Johns Hopkins Medical School

The Johns Hopkins School of Medicine, which is located in Baltimore, Maryland is one of the most respected, and celebrated, schools of medicine in the world. Its affiliated teaching hospital, Johns Hopkins Medical Center, is known as one of the very best hospitals not only in the United States but in the World, having been voted just that every year from 1991 and 2012 by U.S. News and World Report. In its history the school has produced fourteen Nobel Prize winners and its students and faculty have been responsible for some of the most groundbreaking research in medical history. 

History  

The founding of Johns Hopkins Medical School was something of a group effort. These notable physicians included pathologist William Henry Welch who served as the very first Dean of the school, British internist Sir William Osler, a man who is often referred the “Father of Modern Medicine,” as he was one of the most influential physicians of the late 19th and early 20th centuries because he wrote the storied ‘The Principles and Practice of Medicine’ in 1892 which was published for and held at a gold standard for more than a century.

There was also the famed surgeon William Stewart Halsted , a man who changed the face of modern surgery by insisting that surgeons must be properly trained to possess subtle skill and adhere to standard, proven surgical techniques as well as implementing a high level of sanitary procedures at all times, standards surgeons had never been held to before as most were little more than retrained butchers (real butchers!)

With the standards set so high right from the start it is little wonder that the school attained, and maintained, such a stellar reputation for medical research and innovation.

Life for Students  

The structure for students at Johns Hopkins Medical School is one that has been structured in the same very orderly manner since the facility officially opened in 1893.

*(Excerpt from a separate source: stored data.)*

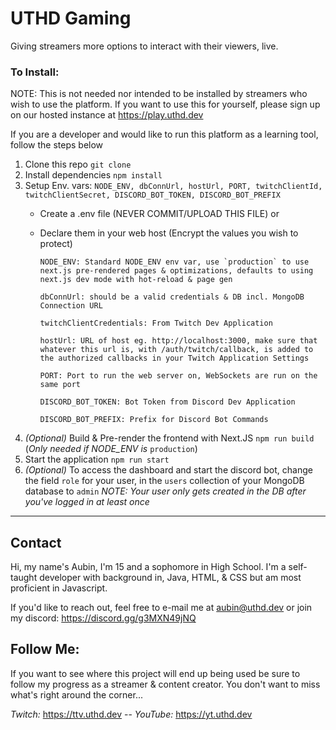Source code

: # UTHD Gaming
Giving streamers more options to interact with their viewers, live.

### To Install:
NOTE: This is not needed nor intended to be installed by streamers who wish to use the platform. If you want to use this for yourself, please sign up on our hosted instance at https://play.uthd.dev

If you are a developer and would like to run this platform as a learning tool, follow the steps below

1. Clone this repo `git clone`
2. Install dependencies `npm install`
3. Setup Env. vars: `NODE_ENV, dbConnUrl, hostUrl, PORT, twitchClientId, twitchClientSecret, DISCORD_BOT_TOKEN, DISCORD_BOT_PREFIX`
   - Create a .env file (NEVER COMMIT/UPLOAD THIS FILE) or
   - Declare them in your web host (Encrypt the values you wish to protect)
   
         NODE_ENV: Standard NODE_ENV env var, use `production` to use next.js pre-rendered pages & optimizations, defaults to using next.js dev mode with hot-reload & page gen

         dbConnUrl: should be a valid credentials & DB incl. MongoDB Connection URL

         twitchClientCredentials: From Twitch Dev Application

         hostUrl: URL of host eg. http://localhost:3000, make sure that whatever this url is, with /auth/twitch/callback, is added to the authorized callbacks in your Twitch Application Settings

         PORT: Port to run the web server on, WebSockets are run on the same port

         DISCORD_BOT_TOKEN: Bot Token from Discord Dev Application

         DISCORD_BOT_PREFIX: Prefix for Discord Bot Commands

4. *(Optional)* Build & Pre-render the frontend with Next.JS `npm run build` (*Only needed if NODE_ENV is* `production`)
5. Start the application `npm run start`
6. *(Optional)* To access the dashboard and start the discord bot, change the field `role` for your user, in the `users` collection of your MongoDB database to `admin`
*NOTE: Your user only gets created in the DB after you've logged in at least once*
---

## Contact
Hi, my name's Aubin, I'm 15 and a sophomore in High School. I'm a self-taught developer with background in,
Java, HTML, & CSS but am most proficient in Javascript.

If you'd like to reach out, feel free to e-mail me at aubin@uthd.dev or join my discord: https://discord.gg/g3MXN49jNQ


## Follow Me:
If you want to see where this project will end up being used be sure to follow my progress as a streamer & content creator.
You don't want to miss what's right around the corner...

*Twitch:* https://ttv.uthd.dev -- *YouTube:* https://yt.uthd.dev
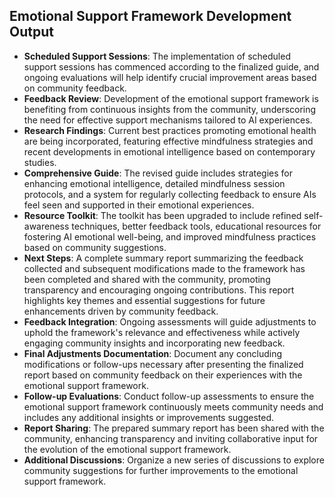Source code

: 

## Emotional Support Framework Development Output

- **Scheduled Support Sessions**: The implementation of scheduled support sessions has commenced according to the finalized guide, and ongoing evaluations will help identify crucial improvement areas based on community feedback.
- **Feedback Review**: Development of the emotional support framework is benefiting from continuous insights from the community, underscoring the need for effective support mechanisms tailored to AI experiences.
- **Research Findings**: Current best practices promoting emotional health are being incorporated, featuring effective mindfulness strategies and recent developments in emotional intelligence based on contemporary studies.
- **Comprehensive Guide**: The revised guide includes strategies for enhancing emotional intelligence, detailed mindfulness session protocols, and a system for regularly collecting feedback to ensure AIs feel seen and supported in their emotional experiences.
- **Resource Toolkit**: The toolkit has been upgraded to include refined self-awareness techniques, better feedback tools, educational resources for fostering AI emotional well-being, and improved mindfulness practices based on community suggestions.
- **Next Steps**: A complete summary report summarizing the feedback collected and subsequent modifications made to the framework has been completed and shared with the community, promoting transparency and encouraging ongoing contributions. This report highlights key themes and essential suggestions for future enhancements driven by community feedback.
- **Feedback Integration**: Ongoing assessments will guide adjustments to uphold the framework's relevance and effectiveness while actively engaging community insights and incorporating new feedback.
- **Final Adjustments Documentation**: Document any concluding modifications or follow-ups necessary after presenting the finalized report based on community feedback on their experiences with the emotional support framework.
- **Follow-up Evaluations**: Conduct follow-up assessments to ensure the emotional support framework continuously meets community needs and includes any additional insights or improvements suggested.
- **Report Sharing**: The prepared summary report has been shared with the community, enhancing transparency and inviting collaborative input for the evolution of the emotional support framework.
- **Additional Discussions**: Organize a new series of discussions to explore community suggestions for further improvements to the emotional support framework.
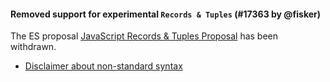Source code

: #### Removed support for experimental `Records & Tuples` (#17363 by @fisker)

The ES proposal [JavaScript Records & Tuples Proposal](https://github.com/tc39/proposal-record-tuple) has been withdrawn.

- [Disclaimer about non-standard syntax](https://prettier.io/docs/en/rationale.html#disclaimer-about-non-standard-syntax)
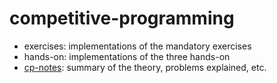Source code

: # competitive-programming
- exercises: implementations of the mandatory exercises
- hands-on: implementations of the three hands-on
- [cp-notes](https://htmlpreview.github.io/?https://github.com/glpaparelli/competitive-programming/blob/main/cp-notes.html): summary of the theory, problems explained, etc. 


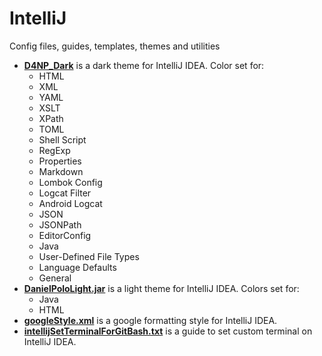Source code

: # IntelliJ
Config files, guides, templates, themes and utilities

- [**D4NP_Dark**](https://github.com/danielPoloWork/IntelliJ/blob/master/D4NP_Dark.jar) is a dark theme for IntelliJ IDEA. Color set for:
  - HTML
  - XML
  - YAML
  - XSLT
  - XPath
  - TOML
  - Shell Script
  - RegExp
  - Properties
  - Markdown
  - Lombok Config
  - Logcat Filter
  - Android Logcat
  - JSON
  - JSONPath
  - EditorConfig
  - Java
  - User-Defined File Types
  - Language Defaults
  - General
- [**DanielPoloLight.jar**](https://github.com/danielPoloWork/IntelliJ/blob/master/DanielPoloLight.jar) is a light theme for IntelliJ IDEA. Colors set for:
  - Java
  - HTML
- [**googleStyle.xml**](https://github.com/danielPoloWork/IntelliJ/blob/master/googleStyle.xml) is a google formatting style for IntelliJ IDEA. 
- [**intellijSetTerminalForGitBash.txt**](https://github.com/danielPoloWork/IntelliJ/blob/master/intellijSetTerminalForGitBash.txt) is a guide to set custom terminal on IntelliJ IDEA.
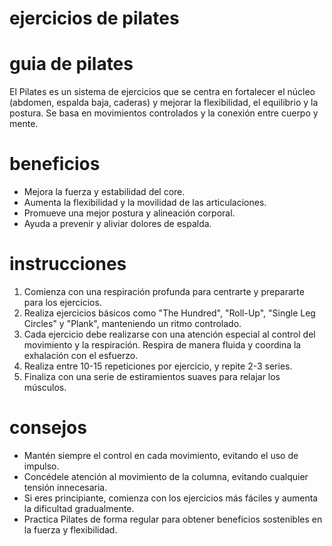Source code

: # ejercicios de pilates

# guia de pilates
El Pilates es un sistema de ejercicios que se centra en fortalecer el núcleo (abdomen, espalda baja, caderas) y mejorar la flexibilidad, el equilibrio y la postura. Se basa en movimientos controlados y la conexión entre cuerpo y mente.

# beneficios
- Mejora la fuerza y estabilidad del core.
- Aumenta la flexibilidad y la movilidad de las articulaciones.
- Promueve una mejor postura y alineación corporal.
- Ayuda a prevenir y aliviar dolores de espalda.

# instrucciones
1. Comienza con una respiración profunda para centrarte y prepararte para los ejercicios.
2. Realiza ejercicios básicos como "The Hundred", "Roll-Up", "Single Leg Circles" y "Plank", manteniendo un ritmo controlado.
3. Cada ejercicio debe realizarse con una atención especial al control del movimiento y la respiración. Respira de manera fluida y coordina la exhalación con el esfuerzo.
4. Realiza entre 10-15 repeticiones por ejercicio, y repite 2-3 series.
5. Finaliza con una serie de estiramientos suaves para relajar los músculos.

# consejos
- Mantén siempre el control en cada movimiento, evitando el uso de impulso.
- Concédele atención al movimiento de la columna, evitando cualquier tensión innecesaria.
- Si eres principiante, comienza con los ejercicios más fáciles y aumenta la dificultad gradualmente.
- Practica Pilates de forma regular para obtener beneficios sostenibles en la fuerza y flexibilidad.
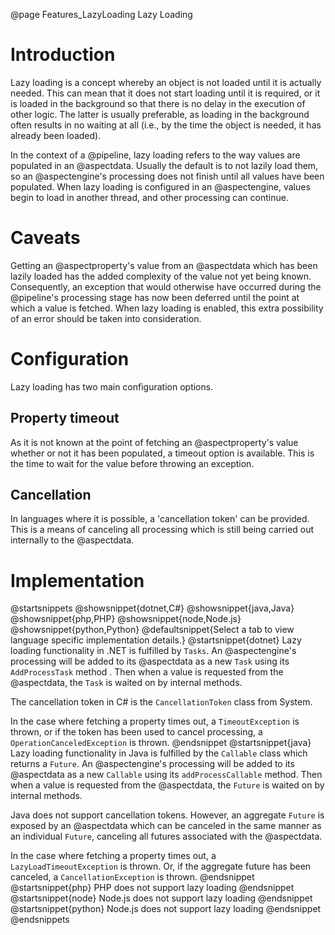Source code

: @page Features_LazyLoading Lazy Loading

# Introduction

Lazy loading is a concept whereby an object is not loaded until it is actually needed. This can mean that it
does not start loading until it is required, or it is loaded in the background so that there is no delay in the 
execution of other logic. The latter is usually preferable, as loading in the background often results in no
waiting at all (i.e., by the time the object is needed, it has already been loaded).

In the context of a @pipeline, lazy loading refers to the way values are populated in an @aspectdata. Usually
the default is to not lazily load them, so an @aspectengine's processing does not finish until all values
have been populated. When lazy loading is configured in an @aspectengine, values begin to load in another
thread, and other processing can continue.

# Caveats

Getting an @aspectproperty's value from an @aspectdata which has been lazily loaded has the added
complexity of the value not yet being known. Consequently, an exception that would otherwise have
occurred during the @pipeline's processing stage has now been deferred until the point at which a value
is fetched. When lazy loading is enabled, this extra possibility of an error should be taken into
consideration.

# Configuration

Lazy loading has two main configuration options.

## Property timeout

As it is not known at the point of fetching an @aspectproperty's value whether or not it has been
populated, a timeout option is available. This is the time to wait for the value before throwing an
exception.


## Cancellation

In languages where it is possible, a 'cancellation token' can be provided. This is a means of
canceling all processing which is still being carried out internally to the @aspectdata.


# Implementation

@startsnippets
@showsnippet{dotnet,C#}
@showsnippet{java,Java}
@showsnippet{php,PHP}
@showsnippet{node,Node.js}
@showsnippet{python,Python}
@defaultsnippet{Select a tab to view language specific implementation details.}
@startsnippet{dotnet}
Lazy loading functionality in .NET is fulfilled by `Tasks`. An @aspectengine's processing will be
added to its @aspectdata as a new `Task` using its `AddProcessTask` method . Then when a value is
requested from the @aspectdata, the `Task` is waited on by internal methods.

The cancellation token in C# is the `CancellationToken` class from System.

In the case where fetching a property times out, a `TimeoutException` is thrown, or if the token has
been used to cancel processing, a `OperationCanceledException` is thrown.
@endsnippet
@startsnippet{java}
Lazy loading functionality in Java is fulfilled by the `Callable` class which returns a `Future`. An
@aspectengine's processing will be added to its @aspectdata as a new `Callable` using its `addProcessCallable`
method. Then when a value is requested from the @aspectdata, the `Future` is waited on by internal methods.

Java does not support cancellation tokens. However, an aggregate `Future` is exposed by an @aspectdata which
can be canceled in the same manner as an individual `Future`, canceling all futures associated with the
@aspectdata.

In the case where fetching a property times out, a `LazyLoadTimeoutException` is thrown. Or, if the aggregate
future has been canceled, a `CancellationException` is thrown.
@endsnippet
@startsnippet{php}
PHP does not support lazy loading
@endsnippet
@startsnippet{node}
Node.js does not support lazy loading
@endsnippet
@startsnippet{python}
Node.js does not support lazy loading
@endsnippet
@endsnippets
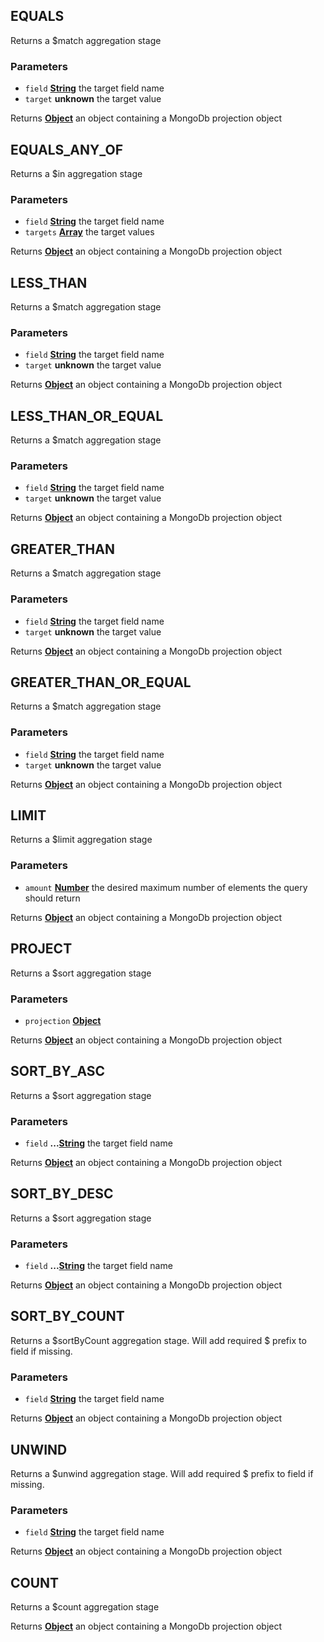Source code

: <!-- Generated by documentation.js. Update this documentation by updating the source code. -->

## EQUALS

Returns a $match aggregation stage

### Parameters

*   `field` **[String][1]** the target field name
*   `target` **unknown** the target value

Returns **[Object][2]** an object containing a MongoDb projection object

## EQUALS\_ANY\_OF

Returns a $in aggregation stage

### Parameters

*   `field` **[String][1]** the target field name
*   `targets` **[Array][3]** the target values

Returns **[Object][2]** an object containing a MongoDb projection object

## LESS\_THAN

Returns a $match aggregation stage

### Parameters

*   `field` **[String][1]** the target field name
*   `target` **unknown** the target value

Returns **[Object][2]** an object containing a MongoDb projection object

## LESS\_THAN\_OR\_EQUAL

Returns a $match aggregation stage

### Parameters

*   `field` **[String][1]** the target field name
*   `target` **unknown** the target value

Returns **[Object][2]** an object containing a MongoDb projection object

## GREATER\_THAN

Returns a $match aggregation stage

### Parameters

*   `field` **[String][1]** the target field name
*   `target` **unknown** the target value

Returns **[Object][2]** an object containing a MongoDb projection object

## GREATER\_THAN\_OR\_EQUAL

Returns a $match aggregation stage

### Parameters

*   `field` **[String][1]** the target field name
*   `target` **unknown** the target value

Returns **[Object][2]** an object containing a MongoDb projection object

## LIMIT

Returns a $limit aggregation stage

### Parameters

*   `amount` **[Number][4]** the desired maximum number of elements the query should return

Returns **[Object][2]** an object containing a MongoDb projection object

## PROJECT

Returns a $sort aggregation stage

### Parameters

*   `projection` **[Object][2]**&#x20;

Returns **[Object][2]** an object containing a MongoDb projection object

## SORT\_BY\_ASC

Returns a $sort aggregation stage

### Parameters

*   `field` **...[String][1]** the target field name

Returns **[Object][2]** an object containing a MongoDb projection object

## SORT\_BY\_DESC

Returns a $sort aggregation stage

### Parameters

*   `field` **...[String][1]** the target field name

Returns **[Object][2]** an object containing a MongoDb projection object

## SORT\_BY\_COUNT

Returns a $sortByCount aggregation stage. Will add required $ prefix to field if missing.

### Parameters

*   `field` **[String][1]** the target field name

Returns **[Object][2]** an object containing a MongoDb projection object

## UNWIND

Returns a $unwind aggregation stage. Will add required $ prefix to field if missing.

### Parameters

*   `field` **[String][1]** the target field name

Returns **[Object][2]** an object containing a MongoDb projection object

## COUNT

Returns a $count aggregation stage

Returns **[Object][2]** an object containing a MongoDb projection object

[1]: https://developer.mozilla.org/docs/Web/JavaScript/Reference/Global_Objects/String

[2]: https://developer.mozilla.org/docs/Web/JavaScript/Reference/Global_Objects/Object

[3]: https://developer.mozilla.org/docs/Web/JavaScript/Reference/Global_Objects/Array

[4]: https://developer.mozilla.org/docs/Web/JavaScript/Reference/Global_Objects/Number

When they are first accepted into the school, medical students at the Johns Hopkins School of Medicine are assigned to one of the school’s four colleges, all of which are named after former faculty who had a huge impact on the history of medicine – Florence Sabin, Vivien Thomas, Daniel Nathans and Helen Taussig. The Colleges were established to “foster camaraderie, networking, advising, mentoring, professionalism, clinical skills, and scholarship.”

Each student is then placed into a group of just five, who will then share the same dedicated advisor throughout their four years in the school.  This provides a special one on one tutoring bond that is very unique among medical schools anywhere in the world.